It was 3:30 a.m. on the frigid morning of October 10 when more than 40 students, two alumni, a graduate student, and I piled onto a crowded school bus to take a five hour drive to our nation’s capital. This drive would be taken by thousands of people across the country for the 20th anniversary of the Million Man March.
The Million Man March was sponsored and attended by Seton Hall University’s Rev. Forrest Pritchett and Black Student Union in 1995. This year, it was organized by Ayana Gilmore, a member of the Nation of Islam and Shaaliyah Lyons, president of the Seton Hall chapter of the National Council for Negro Women.
Originally, the event, sponsored by the Nation of Islam, was one of the largest displays of black solidarity that the nation had seen outside of the Civil Rights movement. The 20th anniversary event was a response to the epidemic of police brutality in minority communities. “Justice or Else” was the theme, which focused on people like Sandra Bland, Mike Brown and lesser known victims like Kendrick Johnson.
“People in America, especially minorities, deserve and need justice and if we stand together, we will get justice,” Gilmore said.
I’m part of the Black Student Union’s e-board and I felt inspired to take my work in my organization that much more seriously through attending this event.

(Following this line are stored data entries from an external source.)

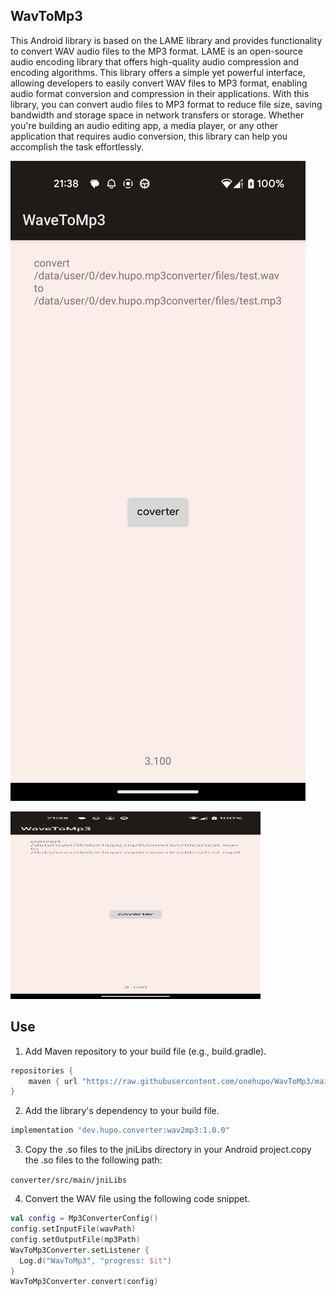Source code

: ## WavToMp3

This Android library is based on the LAME library and provides functionality to convert WAV audio files to the MP3 format. 
LAME is an open-source audio encoding library that offers high-quality audio compression and encoding algorithms.
This library offers a simple yet powerful interface, allowing developers to easily convert WAV files to MP3 format,
enabling audio format conversion and compression in their applications. With this library, you can convert audio files to
MP3 format to reduce file size, saving bandwidth and storage space in network transfers or storage. Whether you're building an audio editing app, 
a media player, or any other application that requires audio conversion, this library can help you accomplish the task effortlessly.

![](./image/Screenshot.png)

<img src="./image/Screenshot.png" alt="Screenshot" width="400" height="300">


## Use

1. Add Maven repository to your build file (e.g., build.gradle).

```groovy
repositories {
    maven { url "https://raw.githubusercontent.com/onehupo/WavToMp3/main/repo/" }
}
```

2. Add the library's dependency to your build file.

```groovy
implementation "dev.hupo.converter:wav2mp3:1.0.0"
```

3. Copy the .so files to the jniLibs directory in your Android project.copy the .so files to the following path:

`converter/src/main/jniLibs`

4. Convert the WAV file using the following code snippet.

```kotlin
val config = Mp3ConverterConfig()
config.setInputFile(wavPath)
config.setOutputFile(mp3Path)
WavToMp3Converter.setListener {
  Log.d("WavToMp3", "progress: $it")
}
WavToMp3Converter.convert(config)
```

Throughout the march, what I found interesting was the age differences. There were older people
who attended the event 20 years ago, the year I was born, who were there this year. The longevity and continued concern for the fellow man and interest in civil rights for Black and Latino people without a voice was what impressed me most. There were older individuals and children, people meeting their sorority sisters and fraternity brothers from different states and this sense of unity.
I was part of this experience, with interviews being conducted, pictures being taken, art being sold, poems being written. And in it all there was crying, hugging and most importantly, being. There was widespread free-spiritedness where people were free to be themselves.
“It would have been a disservice to my peers if I did not organize a way for students to participate in this historic march. It is important for SHU students to be involved in a revolution that will affect our future,” Lyons said.